The \lambda(\alpha_1)>0 parameter in the upper bound minimises the function

\phi(\lambda)= \sum_{m=L}^{n}\mathrm{P}\left(m\vert N,n,M\right)\exp\left(\lambda\left[\left(\frac{m}{n}\right)^L-\alpha_1\right]\right).
The upper bound is tighter for larger \alpha_1 as can be seen in the figure below.

For a give value of the upper bound on \mathrm{P}(\alpha(\{m_\mu\})\geq\alpha_1) and fixed width of the mixnet, the \alpha_1 is decreasing function of the number of layers L as can be seen in the figure below

For a give value of the upper bound on \mathrm{P}(\alpha(\{m_\mu\})\geq\alpha_1) and fixed size of the mixnet, n, the \alpha_1 is decreasing function of the number of layers L as can be seen in the figure below

For a give number of layers, L, the upper bound on \mathrm{P}(\alpha(\{m_\mu\})\geq\alpha_1) and is increasing with the decreasing mixnet width as can be seen in the figure below.

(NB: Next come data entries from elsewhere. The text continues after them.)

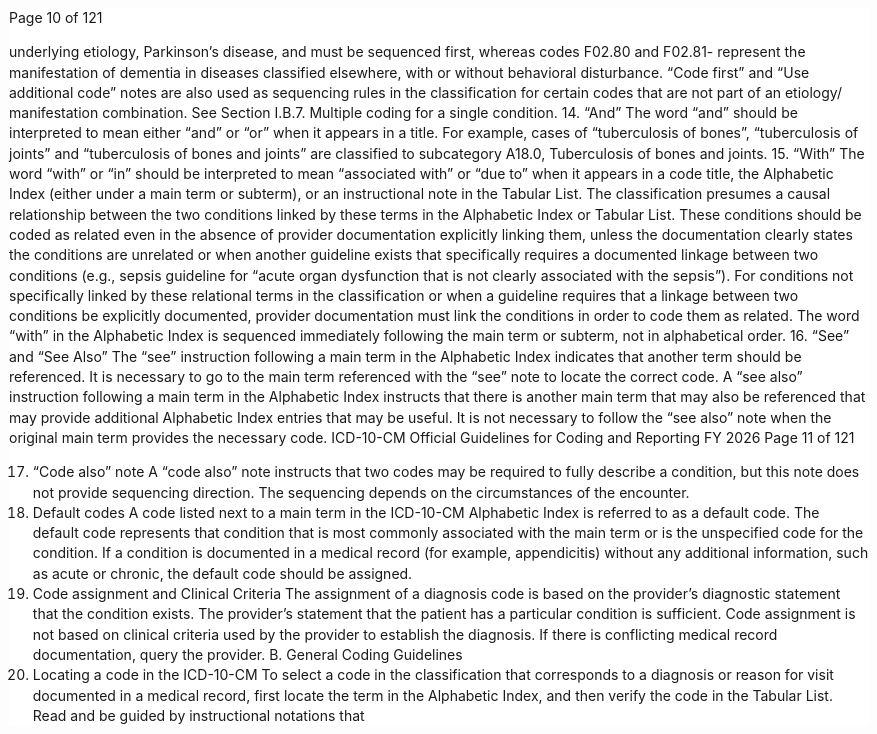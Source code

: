 Page 10 of 121

underlying etiology, Parkinson’s disease, and must be sequenced first, whereas codes
F02.80 and F02.81- represent the manifestation of dementia in diseases classified
elsewhere, with or without behavioral disturbance.
“Code first” and “Use additional code” notes are also used as sequencing rules in the
classification for certain codes that are not part of an etiology/ manifestation
combination.
See Section I.B.7. Multiple coding for a single condition.
14. “And”
The word “and” should be interpreted to mean either “and” or “or” when it appears in a
title.
For example, cases of “tuberculosis of bones”, “tuberculosis of joints” and “tuberculosis
of bones and joints” are classified to subcategory A18.0, Tuberculosis of bones and
joints.
15. “With”
The word “with” or “in” should be interpreted to mean “associated with” or “due to”
when it appears in a code title, the Alphabetic Index (either under a main term or
subterm), or an instructional note in the Tabular List. The classification presumes a
causal relationship between the two conditions linked by these terms in the Alphabetic
Index or Tabular List. These conditions should be coded as related even in the absence
of provider documentation explicitly linking them, unless the documentation clearly
states the conditions are unrelated or when another guideline exists that specifically
requires a documented linkage between two conditions (e.g., sepsis guideline for “acute
organ dysfunction that is not clearly associated with the sepsis”).
For conditions not specifically linked by these relational terms in the classification or
when a guideline requires that a linkage between two conditions be explicitly
documented, provider documentation must link the conditions in order to code them as
related.
The word “with” in the Alphabetic Index is sequenced immediately following the main
term or subterm, not in alphabetical order.
16. “See” and “See Also”
The “see” instruction following a main term in the Alphabetic Index indicates that
another term should be referenced. It is necessary to go to the main term referenced
with the “see” note to locate the correct code.
A “see also” instruction following a main term in the Alphabetic Index instructs that
there is another main term that may also be referenced that may provide additional
Alphabetic Index entries that may be useful. It is not necessary to follow the “see also”
note when the original main term provides the necessary code.
ICD-10-CM Official Guidelines for Coding and Reporting
FY 2026
Page 11 of 121

17. “Code also” note
A “code also” note instructs that two codes may be required to fully describe a
condition, but this note does not provide sequencing direction. The sequencing depends
on the circumstances of the encounter.
18. Default codes
A code listed next to a main term in the ICD-10-CM Alphabetic Index is referred to as a
default code. The default code represents that condition that is most commonly
associated with the main term or is the unspecified code for the condition. If a condition
is documented in a medical record (for example, appendicitis) without any additional
information, such as acute or chronic, the default code should be assigned.
19. Code assignment and Clinical Criteria
The assignment of a diagnosis code is based on the provider’s diagnostic statement that
the condition exists. The provider’s statement that the patient has a particular condition
is sufficient. Code assignment is not based on clinical criteria used by the provider to
establish the diagnosis. If there is conflicting medical record documentation, query the
provider.
B. General Coding Guidelines
1. Locating a code in the ICD-10-CM
To select a code in the classification that corresponds to a diagnosis or reason for visit
documented in a medical record, first locate the term in the Alphabetic Index, and then
verify the code in the Tabular List. Read and be guided by instructional notations that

In a scenario when all N nodes, where M nodes are adversarial, are used to construct the mixnet with L layers the fraction of compromised paths is at most (M/N)^L.
The distribution of the fraction of compromised paths \alpha(\{m_\mu\}) has long left tail as can be seen in the figure below.

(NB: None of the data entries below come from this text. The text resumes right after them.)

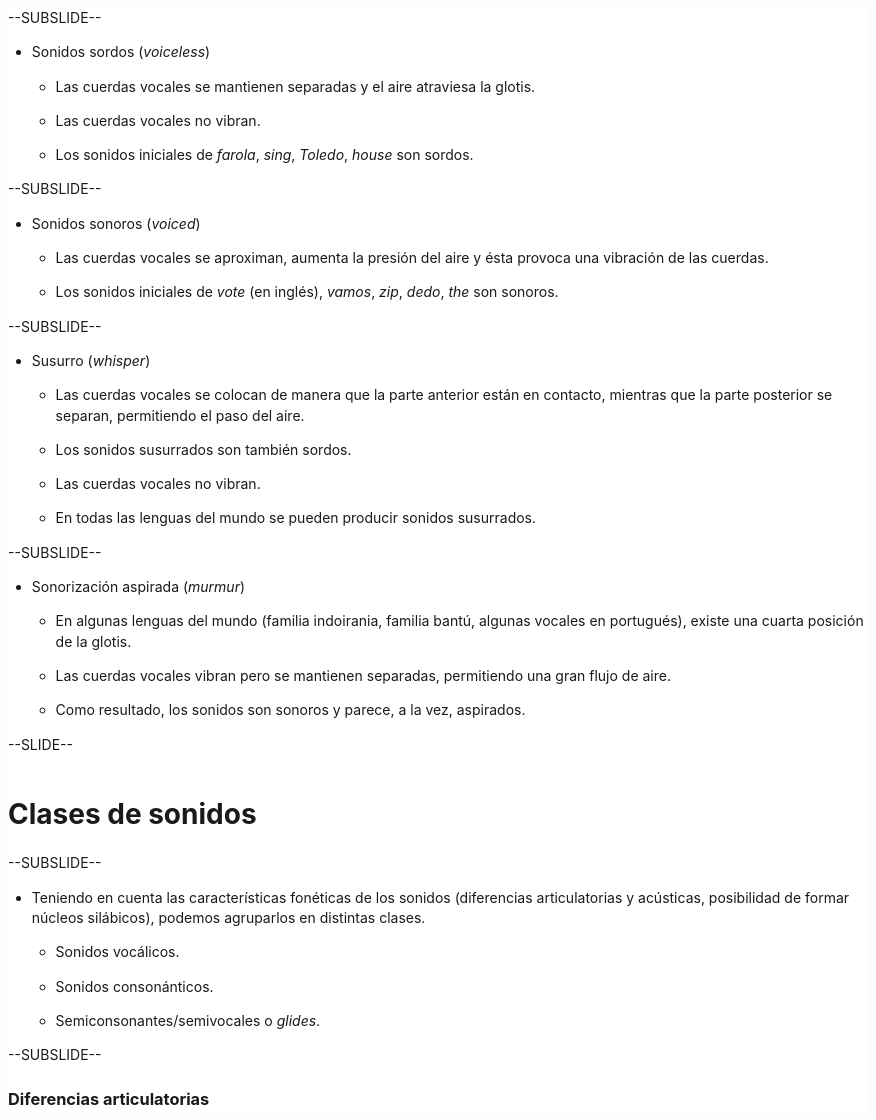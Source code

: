 --SUBSLIDE--

- Sonidos sordos (*voiceless*)

    - Las cuerdas vocales se mantienen separadas y el aire atraviesa la glotis.

    - Las cuerdas vocales no vibran.
    
    - Los sonidos iniciales de *farola*, *sing*, *Toledo*, *house* son sordos.

--SUBSLIDE--

- Sonidos sonoros (*voiced*)

    - Las cuerdas vocales se aproximan, aumenta la presión del aire y ésta provoca una vibración de las cuerdas.
   
    - Los sonidos iniciales de *vote* (en inglés), *vamos*, *zip*, *dedo*, *the* son sonoros.

--SUBSLIDE--

- Susurro (*whisper*)

    - Las cuerdas vocales se colocan de manera que la parte anterior están en contacto, mientras que la parte posterior se separan, permitiendo el paso del aire.

    - Los sonidos susurrados son también sordos.
    
    - Las cuerdas vocales no vibran. 

    - En todas las lenguas del mundo se pueden producir sonidos susurrados.
    
--SUBSLIDE--

- Sonorización aspirada (*murmur*)

    - En algunas lenguas del mundo (familia indoirania, familia bantú, algunas vocales en portugués), existe una cuarta posición de la glotis.

    - Las cuerdas vocales vibran pero se mantienen separadas, permitiendo una gran flujo de aire.
    
    - Como resultado, los sonidos son sonoros y parece, a la vez, aspirados.

--SLIDE--

# Clases de sonidos

--SUBSLIDE--

- Teniendo en cuenta las características fonéticas de los sonidos (diferencias articulatorias y acústicas, posibilidad de formar núcleos silábicos), podemos agruparlos en distintas clases.

    - Sonidos vocálicos.
    
    - Sonidos consonánticos.
    
    - Semiconsonantes/semivocales o *glides*.


--SUBSLIDE--

### Diferencias articulatorias
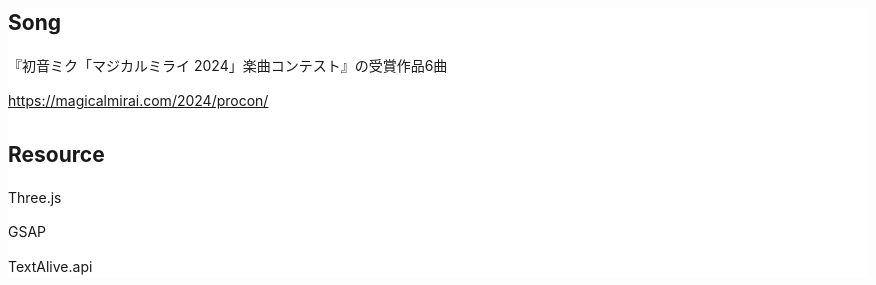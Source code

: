 ## Song

『初音ミク「マジカルミライ 2024」楽曲コンテスト』の受賞作品6曲

https://magicalmirai.com/2024/procon/

## Resource

Three.js

GSAP

TextAlive.api
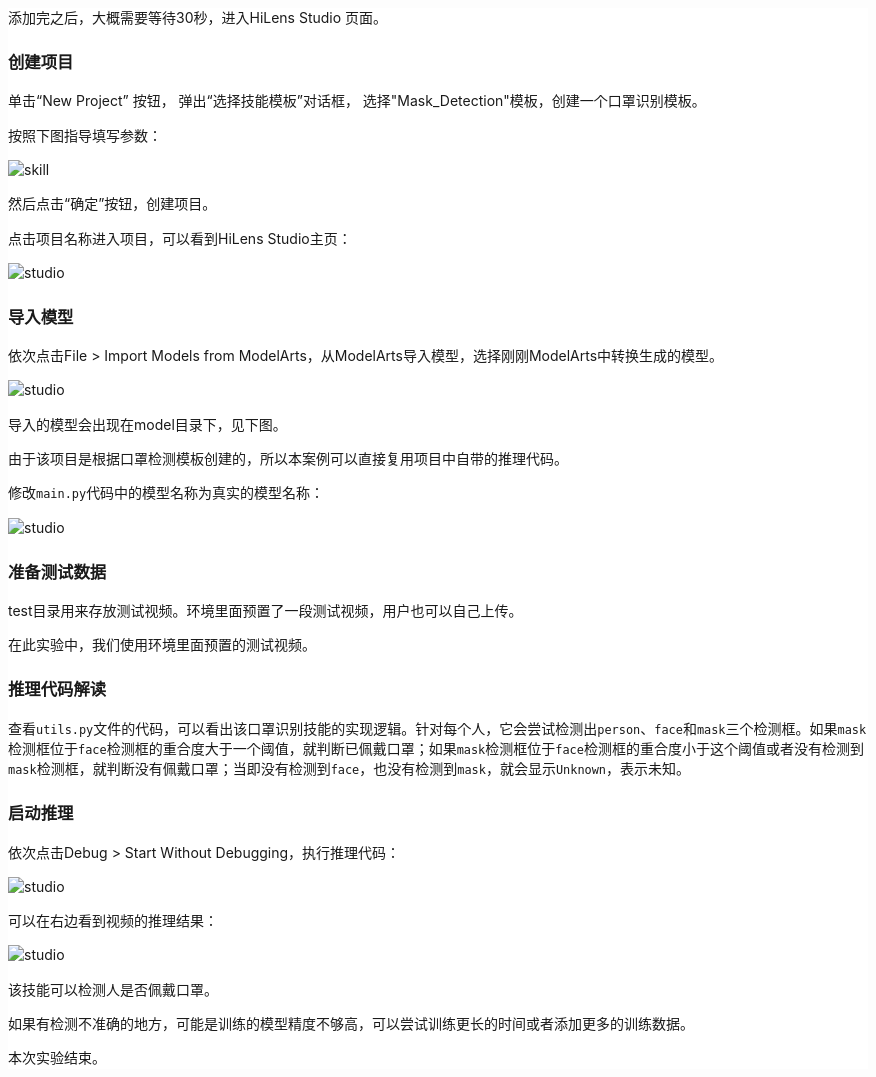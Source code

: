 添加完之后，大概需要等待30秒，进入HiLens Studio 页面。 

### 创建项目

单击“New Project” 按钮， 弹出“选择技能模板”对话框， 选择"Mask_Detection"模板，创建一个口罩识别模板。

按照下图指导填写参数：

![skill](./img/创建技能1.png)

然后点击“确定”按钮，创建项目。

点击项目名称进入项目，可以看到HiLens Studio主页：

![studio](./img/studio主页.png)

### 导入模型

依次点击File > Import Models from ModelArts，从ModelArts导入模型，选择刚刚ModelArts中转换生成的模型。

![studio](./img/导入模型.png)

导入的模型会出现在model目录下，见下图。

由于该项目是根据口罩检测模板创建的，所以本案例可以直接复用项目中自带的推理代码。

修改`main.py`代码中的模型名称为真实的模型名称：

![studio](./img/修改模型名称.png)

### 准备测试数据

test目录用来存放测试视频。环境里面预置了一段测试视频，用户也可以自己上传。

在此实验中，我们使用环境里面预置的测试视频。

### 推理代码解读

查看`utils.py`文件的代码，可以看出该口罩识别技能的实现逻辑。针对每个人，它会尝试检测出`person`、`face`和`mask`三个检测框。如果`mask`检测框位于`face`检测框的重合度大于一个阈值，就判断已佩戴口罩；如果`mask`检测框位于`face`检测框的重合度小于这个阈值或者没有检测到`mask`检测框，就判断没有佩戴口罩；当即没有检测到`face`，也没有检测到`mask`，就会显示`Unknown`，表示未知。

### 启动推理

依次点击Debug > Start Without Debugging，执行推理代码：

![studio](./img/开始推理.png)

可以在右边看到视频的推理结果：

![studio](./img/推理结果.png)

该技能可以检测人是否佩戴口罩。

如果有检测不准确的地方，可能是训练的模型精度不够高，可以尝试训练更长的时间或者添加更多的训练数据。

本次实验结束。

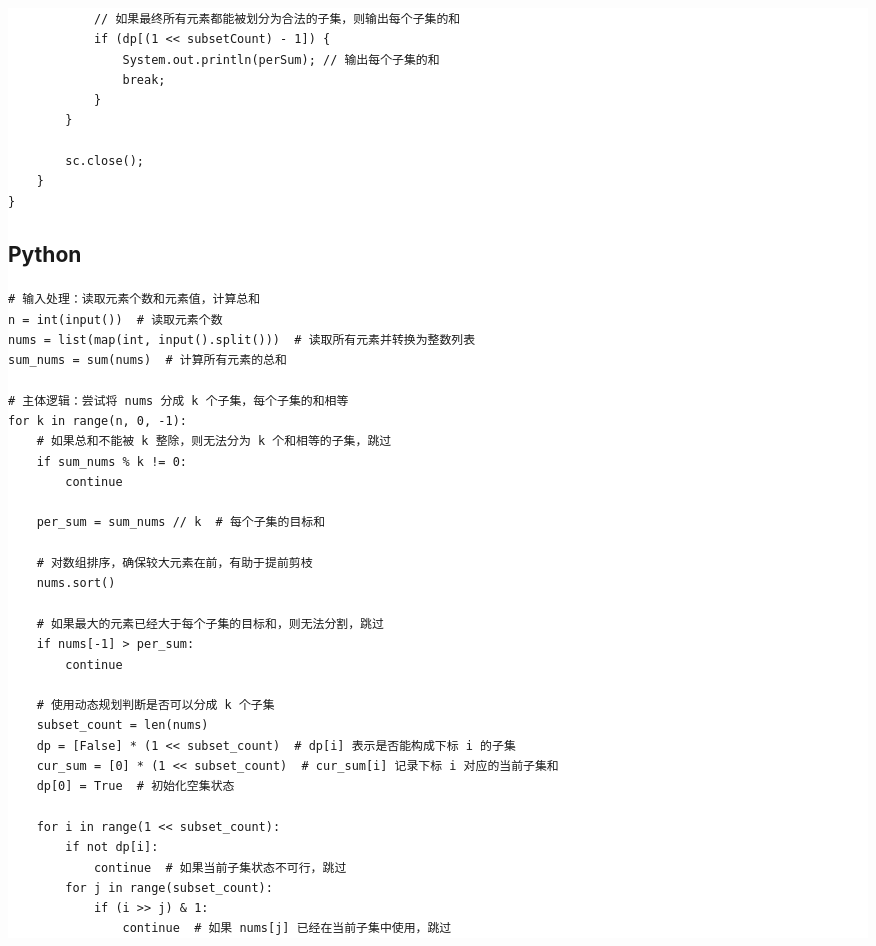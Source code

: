                 // 如果最终所有元素都能被划分为合法的子集，则输出每个子集的和
                if (dp[(1 << subsetCount) - 1]) {
                    System.out.println(perSum); // 输出每个子集的和
                    break;
                }
            }
    
            sc.close();
        }
    }
    

## Python

    
    
    # 输入处理：读取元素个数和元素值，计算总和
    n = int(input())  # 读取元素个数
    nums = list(map(int, input().split()))  # 读取所有元素并转换为整数列表
    sum_nums = sum(nums)  # 计算所有元素的总和
    
    # 主体逻辑：尝试将 nums 分成 k 个子集，每个子集的和相等
    for k in range(n, 0, -1):
        # 如果总和不能被 k 整除，则无法分为 k 个和相等的子集，跳过
        if sum_nums % k != 0:
            continue
    
        per_sum = sum_nums // k  # 每个子集的目标和
    
        # 对数组排序，确保较大元素在前，有助于提前剪枝
        nums.sort()
    
        # 如果最大的元素已经大于每个子集的目标和，则无法分割，跳过
        if nums[-1] > per_sum:
            continue
    
        # 使用动态规划判断是否可以分成 k 个子集
        subset_count = len(nums)
        dp = [False] * (1 << subset_count)  # dp[i] 表示是否能构成下标 i 的子集
        cur_sum = [0] * (1 << subset_count)  # cur_sum[i] 记录下标 i 对应的当前子集和
        dp[0] = True  # 初始化空集状态
    
        for i in range(1 << subset_count):
            if not dp[i]:
                continue  # 如果当前子集状态不可行，跳过
            for j in range(subset_count):
                if (i >> j) & 1:
                    continue  # 如果 nums[j] 已经在当前子集中使用，跳过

Using upper bound to optimise the mixnet

We consider the algorithm which uses the upper bound on the probability \mathrm{P}(\alpha(\{m_\mu\})\geq\alpha_1) that fraction of compromised paths \alpha(\{m_\mu\}) is greater than \alpha_1 to find optimal parameters of the mixnet.
The algorithm takes the number of nodes in population N, assumed fraction of adversarial nodes P, number of nodes in a layer n_1, minimum number of layers L_0, maximum number of layers L_1 and the probability \delta=\mathrm{P}(\alpha(\{m_\mu\})\geq\alpha_1) and maximum fraction of compromised paths which can be tolerated \alpha_{\max}.
Using above input the algorithm outputs the number of layers L and the fraction of compromised paths \alpha(\{m_\mu\}), where \alpha(\{m_\mu\})\leq\alpha_{\max}, corresponding to the latter and given \delta.
The code which computes the upper bound is given below


def Prob_ub(lambda_val, alpha1):
    global N, M, n, L, BINOM_N_M, AVER0
    
    if alpha1 <= AVER0:
        print("Increase alpha1!")
        return 0.0
    else:
        Z = BINOM_N_M * math.exp(lambda_val * alpha1)
        return sum(math.comb(n, m) * math.comb(N - n, M - m) * math.exp(lambda_val * (m / n)**L) for m in range(L, n + 1)) / Z

In above for a given number of layers L the \mathsf{AVER0} for is computed by

def Aver0(L):
    global N, M, n1

    n = n1 * L
    SUM1 = sum(math.comb(n, m) * math.comb(N - n, M - m) * (m / n)**L for m in range(L, n + 1))
    SUM2 = sum(math.comb(n, m) * math.comb(N - n, M - m) for m in range(L, n + 1))

    return SUM1 / SUM2

The BINOM_N_M is the binomial coefficient {N\choose M}.
For a given alpha_1 the Prob_ub is minimised with respect to lambda_val to obtain the tightest possible bound.

fryorcraken · January 17, 2025, 7:01am

I would be interested in communication failure first. For example, what would be the required ratio of actually reachable nodes, over discovered nodes, to have less than 10% communication failure given a path of 5 nodes?

Iskandar · January 17, 2025, 2:31pm

Nodes for mix network are sampled, using sampling without replacement, from the “population” of N nodes where we assume that M nodes are “unreliable”. Communication failure occurs when all nodes are unreliable in at least one layer. The probability of this to happen depends on N, M, n_1 and L. The latter two are parameters of the mix network: n_1 number of nodes per layer and L number of layers.